= What you need to do =
Locate each line of the material that contains "Kijken", then return it.

= Records for processing =
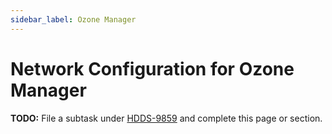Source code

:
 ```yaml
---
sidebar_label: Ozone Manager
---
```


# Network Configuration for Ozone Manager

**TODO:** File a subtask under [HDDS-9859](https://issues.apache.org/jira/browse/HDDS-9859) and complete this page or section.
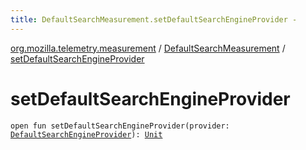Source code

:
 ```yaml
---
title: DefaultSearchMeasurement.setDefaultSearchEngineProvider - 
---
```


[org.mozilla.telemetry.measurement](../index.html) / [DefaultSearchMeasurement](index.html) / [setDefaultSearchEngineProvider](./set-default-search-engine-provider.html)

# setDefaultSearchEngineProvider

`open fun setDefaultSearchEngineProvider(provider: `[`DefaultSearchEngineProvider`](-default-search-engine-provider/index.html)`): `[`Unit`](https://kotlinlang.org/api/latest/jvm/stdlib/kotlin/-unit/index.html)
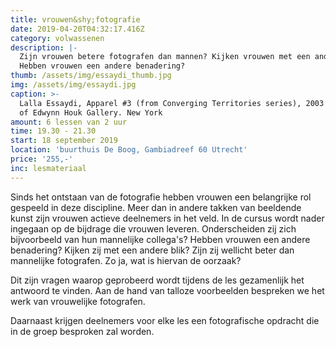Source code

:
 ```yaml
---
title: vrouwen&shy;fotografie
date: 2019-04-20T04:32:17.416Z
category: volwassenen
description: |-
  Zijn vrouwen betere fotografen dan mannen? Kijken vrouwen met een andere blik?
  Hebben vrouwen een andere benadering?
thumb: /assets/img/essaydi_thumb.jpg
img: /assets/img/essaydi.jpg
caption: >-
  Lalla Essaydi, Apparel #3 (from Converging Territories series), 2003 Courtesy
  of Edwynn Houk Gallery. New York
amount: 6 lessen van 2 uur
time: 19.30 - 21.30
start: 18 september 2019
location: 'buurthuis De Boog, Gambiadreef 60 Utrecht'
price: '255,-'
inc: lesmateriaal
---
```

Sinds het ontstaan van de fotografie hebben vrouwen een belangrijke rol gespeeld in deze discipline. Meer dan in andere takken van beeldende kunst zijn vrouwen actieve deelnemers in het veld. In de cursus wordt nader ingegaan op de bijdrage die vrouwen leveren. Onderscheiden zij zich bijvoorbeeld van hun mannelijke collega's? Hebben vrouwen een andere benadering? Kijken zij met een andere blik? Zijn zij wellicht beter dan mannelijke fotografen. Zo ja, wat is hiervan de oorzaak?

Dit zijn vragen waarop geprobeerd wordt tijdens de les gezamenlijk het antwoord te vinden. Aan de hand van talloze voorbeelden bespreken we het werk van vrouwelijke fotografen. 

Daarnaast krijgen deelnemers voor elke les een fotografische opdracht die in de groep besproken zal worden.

= Output of the task =
  Zijn vrouwen betere fotografen dan mannen? Kijken vrouwen met een andere blik?
Sinds het ontstaan van de fotografie hebben vrouwen een belangrijke rol gespeeld in deze discipline. Meer dan in andere takken van beeldende kunst zijn vrouwen actieve deelnemers in het veld. In de cursus wordt nader ingegaan op de bijdrage die vrouwen leveren. Onderscheiden zij zich bijvoorbeeld van hun mannelijke collega's? Hebben vrouwen een andere benadering? Kijken zij met een andere blik? Zijn zij wellicht beter dan mannelijke fotografen. Zo ja, wat is hiervan de oorzaak?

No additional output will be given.